## THE TASK
Gather every line below where "requests" appears.

Source texts of formatted documents:
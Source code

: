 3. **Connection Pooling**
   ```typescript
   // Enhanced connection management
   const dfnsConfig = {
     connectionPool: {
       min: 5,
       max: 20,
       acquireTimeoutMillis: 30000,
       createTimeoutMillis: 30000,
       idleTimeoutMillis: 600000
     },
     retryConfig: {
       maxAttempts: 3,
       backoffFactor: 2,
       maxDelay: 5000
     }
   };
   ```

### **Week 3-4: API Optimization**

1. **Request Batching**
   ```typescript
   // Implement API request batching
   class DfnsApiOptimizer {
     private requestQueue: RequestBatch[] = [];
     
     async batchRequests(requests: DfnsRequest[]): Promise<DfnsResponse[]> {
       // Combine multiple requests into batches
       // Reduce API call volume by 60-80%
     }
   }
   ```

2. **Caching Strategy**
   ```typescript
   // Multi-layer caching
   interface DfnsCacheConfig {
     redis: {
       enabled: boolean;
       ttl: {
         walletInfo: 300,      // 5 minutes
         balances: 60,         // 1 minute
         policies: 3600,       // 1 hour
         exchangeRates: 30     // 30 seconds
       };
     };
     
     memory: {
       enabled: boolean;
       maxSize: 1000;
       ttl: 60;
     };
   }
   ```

## WRITTEN SOLUTION
     async batchRequests(requests: DfnsRequest[]): Promise<DfnsResponse[]> {
       // Combine multiple requests into batches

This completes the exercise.